Ahí está también el culto a la personalidad y el caso de Abimael Guzmán, un profesor de filosofía comprometido con la violencia. Guzmán hablaba como profesor, ex cátedra, pero era un iluso que se ponía en la posición de Dios para reorganizar la vida humana. Su lenguaje evangélico y profético oía el llamado de la historia a salvar la nación. Daba la impresión de que podía controlar los mismos elementos naturales. Pero su megalomanía apelaba a la juventud, la misma que, a decir de Iván Degregori, encontraba una coherencia en una visión que substituía la suya tradicional, andina y hallaba “a coherent intellectual explanation of the physical, social world, of the history of philosophy and welcomed the very young giving them mission and an identity” (Franco cap. 5, 12).

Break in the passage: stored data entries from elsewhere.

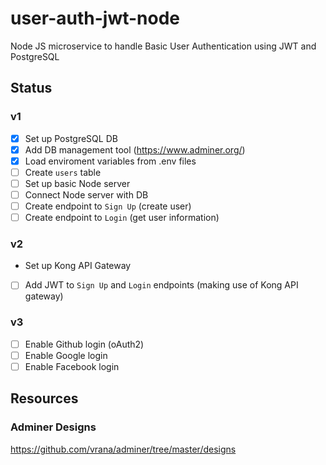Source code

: # user-auth-jwt-node
Node JS microservice to handle Basic User Authentication using JWT and PostgreSQL

## Status

### v1
- [X] Set up PostgreSQL DB
- [X] Add DB management tool (https://www.adminer.org/)
- [X] Load enviroment variables from .env files
- [ ] Create `users` table
- [ ] Set up basic Node server
- [ ] Connect Node server with DB
- [ ] Create endpoint to `Sign Up` (create user)
- [ ] Create endpoint to `Login` (get user information)
### v2
- Set up Kong API Gateway
- [ ] Add JWT to `Sign Up` and `Login` endpoints (making use of Kong API gateway)

### v3
- [ ] Enable Github login (oAuth2)
- [ ] Enable Google login
- [ ] Enable Facebook login

## Resources
### Adminer Designs
https://github.com/vrana/adminer/tree/master/designs
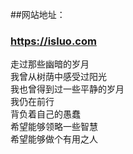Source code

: ##网站地址：
### <a href="https://isluo.com" target="_blank">https://isluo.com</a>


走过那些幽暗的岁月<br/>
我曾从树荫中感受过阳光<br/>
我也曾得到过一些平静的岁月<br/>
我仍在前行<br/>
背负着自己的愚蠢<br/>
希望能够领略一些智慧<br/>
希望能够做个有用之人
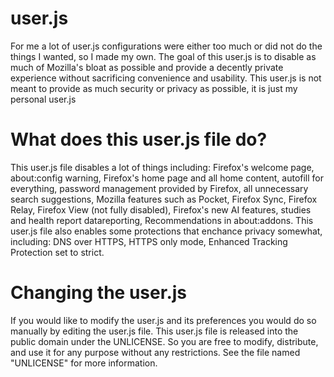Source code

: # user.js
For me a lot of user.js configurations were either too much or did not do the things I wanted, so I made my own.
The goal of this user.js is to disable as much of Mozilla's bloat as possible and provide a decently private experience without sacrificing convenience and usability. 
This user.js is not meant to provide as much security or privacy as possible, it is just my personal user.js

# What does this user.js file do?
This user.js file disables a lot of things including: Firefox's welcome page, about:config warning, Firefox's home page and all home content, autofill for everything, password management provided by Firefox, all unnecessary search suggestions, Mozilla features such as Pocket, Firefox Sync, Firefox Relay, Firefox View (not fully disabled), Firefox's new AI features, studies and health report datareporting, Recommendations in about:addons.
This user.js file also enables some protections that enchance privacy somewhat, including: DNS over HTTPS, HTTPS only mode, Enhanced Tracking Protection set to strict.

# Changing the user.js
If you would like to modify the user.js and its preferences you would do so manually by editing the user.js file. This user.js file is released into the public domain under the UNLICENSE. So you are free to modify, distribute, and use it for any purpose without any restrictions. See the file named "UNLICENSE" for more information.

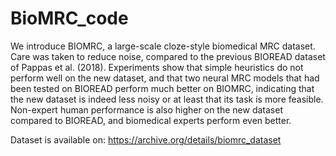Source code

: # BioMRC_code
We introduce BIOMRC, a large-scale cloze-style biomedical MRC dataset. Care was taken to reduce noise, compared to the previous BIOREAD dataset of Pappas et al. (2018). Experiments show that simple heuristics do not perform well on the new dataset, and that two neural MRC models  that had been tested on BIOREAD perform much better on BIOMRC, indicating that the new dataset is indeed less noisy or at least that its task is more feasible. Non-expert human performance is also higher on the new dataset compared to BIOREAD, and biomedical experts perform even better.

Dataset is available on: https://archive.org/details/biomrc_dataset
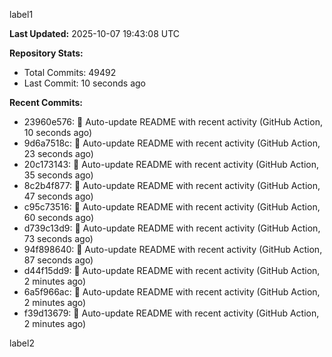 
label1 
<!-- ACTIVITY_START -->
**Last Updated:** 2025-10-07 19:43:08 UTC

**Repository Stats:**
- Total Commits: 49492
- Last Commit: 10 seconds ago

**Recent Commits:**
- 23960e576: 🤖 Auto-update README with recent activity (GitHub Action, 10 seconds ago)
- 9d6a7518c: 🤖 Auto-update README with recent activity (GitHub Action, 23 seconds ago)
- 20c173143: 🤖 Auto-update README with recent activity (GitHub Action, 35 seconds ago)
- 8c2b4f877: 🤖 Auto-update README with recent activity (GitHub Action, 47 seconds ago)
- c95c73516: 🤖 Auto-update README with recent activity (GitHub Action, 60 seconds ago)
- d739c13d9: 🤖 Auto-update README with recent activity (GitHub Action, 73 seconds ago)
- 94f898640: 🤖 Auto-update README with recent activity (GitHub Action, 87 seconds ago)
- d44f15dd9: 🤖 Auto-update README with recent activity (GitHub Action, 2 minutes ago)
- 6a5f966ac: 🤖 Auto-update README with recent activity (GitHub Action, 2 minutes ago)
- f39d13679: 🤖 Auto-update README with recent activity (GitHub Action, 2 minutes ago)
<!-- ACTIVITY_END -->

label2
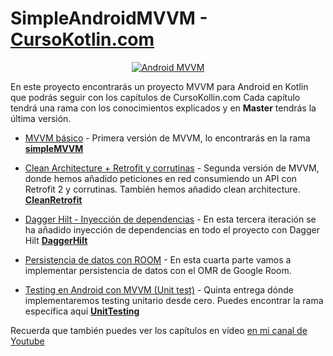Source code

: # SimpleAndroidMVVM - [CursoKotlin.com](https://cursokotlin.com)

<p align="center">
<a href="https://www.youtube.com/watch?v=hhhSMXi0R3E"><img src="https://cursokotlin.com/wp-content/uploads/2022/02/thumbnailMVVM.jpeg" alt="Android MVVM"></a>
</p>

En este proyecto encontrarás un proyecto MVVM para Android en Kotlin que podrás seguir con los capítulos de CursoKollin.com
Cada capítulo tendrá una rama con los conocimientos explicados y en **Master** tendrás la última versión.

- [MVVM básico](https://cursokotlin.com/mvvm-en-android-con-kotlin-livedata-y-view-binding-android-architecture-components) - Primera versión de MVVM, lo encontrarás en la rama [**simpleMVVM**](https://github.com/ArisGuimera/SimpleAndroidMVVM/tree/simpleMVVM)

- [Clean Architecture + Retrofit y corrutinas](https://cursokotlin.com/mvvm-en-android-con-kotlin-implementando-retrofit-corrutinas-y-clean-architecture/) - Segunda versión de MVVM, donde hemos añadido peticiones en red consumiendo un API con Retrofit 2 y corrutinas. También hemos añadido clean architecture. [**CleanRetrofit**](https://github.com/ArisGuimera/SimpleAndroidMVVM/tree/CleanRetrofit)

- [Dagger Hilt - Inyección de dependencias](https://cursokotlin.com/dagger-hilt-inyeccion-de-dependencias-mvvm/) - En esta tercera iteración se ha añadido inyección de dependencias en todo el proyecto con Dagger Hilt [**DaggerHilt**](https://github.com/ArisGuimera/SimpleAndroidMVVM/tree/DaggerHilt)

- [Persistencia de datos con ROOM](https://github.com/ArisGuimera/SimpleAndroidMVVM/tree/Room) - En esta cuarta parte vamos a implementar persistencia de datos con el OMR de Google Room.

- [Testing en Android con MVVM (Unit test)](https://cursokotlin.com/testing-en-android---test-unitarios/) - Quinta entrega dónde implementaremos testing unitario desde cero. Puedes encontrar la rama específica aquí [**UnitTesting**](https://github.com/ArisGuimera/SimpleAndroidMVVM/tree/UnitTests)

Recuerda que también puedes ver los capítulos en vídeo [en mi canal de Youtube](https://youtube.com/c/aristidevs)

Orin Starn sostiene que Sendero ofrecía la promesa de escapar de la historia nacional y de las políticas nacionales de formación de identidades y alimentaba un descontento que subyacía al nacimiento de la locura —las escuelas evangélicas ofrecen lo mismo hoy—.15 Las mujeres de esta organización eran particularmente valientes y con espíritu de enfrentamiento y redención; aceptaban la muerte como mártires.16 La organización entera da la impresión de un grupo de gente enloquecida por la pobreza, la opresión y la injusticia, ángeles justicieros poseídos de un fervor secular. Torres Rivas advierte que “[l]a protesta tiene una base subjetiva preliminar que se trasmite hasta llegar al lumpen que ‘del Estado sólo conocen a la policía, de la que sólo han recibido garrote’. […] De la lucha para comer viene su enorme capacidad de violencia, que producen en cualquier dirección política” (169).17 Franco llama a esta violencia explícita “ostrenanie”, que salía de un hombre enloquecido que se sentía la cuarta estrella en el firmamento político en compañía de Marx, Lenin y Mao.

¿Y qué decir de las narrativas de reconciliación? Aquí vale preguntarse si la crueldad de la tortura redime. Si sobrevivir revela las técnicas del servicio que mina las de la resistencia y el sacrificio. Ahí tenemos el libro de Luz Arce, El Infierno, donde confiesa todo, entre otras cosas que el torturador “pushed [her] head underwater moments before he ejaculated…. He bites her vulva and it bleeds staining the water” (Franco cap. 7, 3). Causar dolor para tener placer es política perversa; el sadismo establece propiedad sobre el cuerpo de mujer. My business is your pain. Pero el dolor, ¿redime? Y la colaboración, ¿indica que el torturado queda atrapado en los placeres del poder? Nelly Richard y Diamela Eltit así lo suponen. Para ellas, Arce manipula su situación y el escaso impacto de su confesión prueba lo poco que dura un suceso en la vía pública, en el mercado.18

Desde  Centroamérica,  Torres  Rivas  lo  dice  muy  bien  para  el  horizonte rebelde:

Las revoluciones liberales modernizaron el sistema económico agrario, algo de la infraestructura material, pero fueron incapaces de practicar el liberalismo   político   como   voluntad   de   reconocimiento   al   ciudadano   y respeto a sus derechos. En las constituciones hubo declaraciones en su favor que nunca se respetaron. La modernización en el siglo XX, que ya en otras sociedades se traduce como inicio de vida democrática, nunca implantó el Estado liberal. (216)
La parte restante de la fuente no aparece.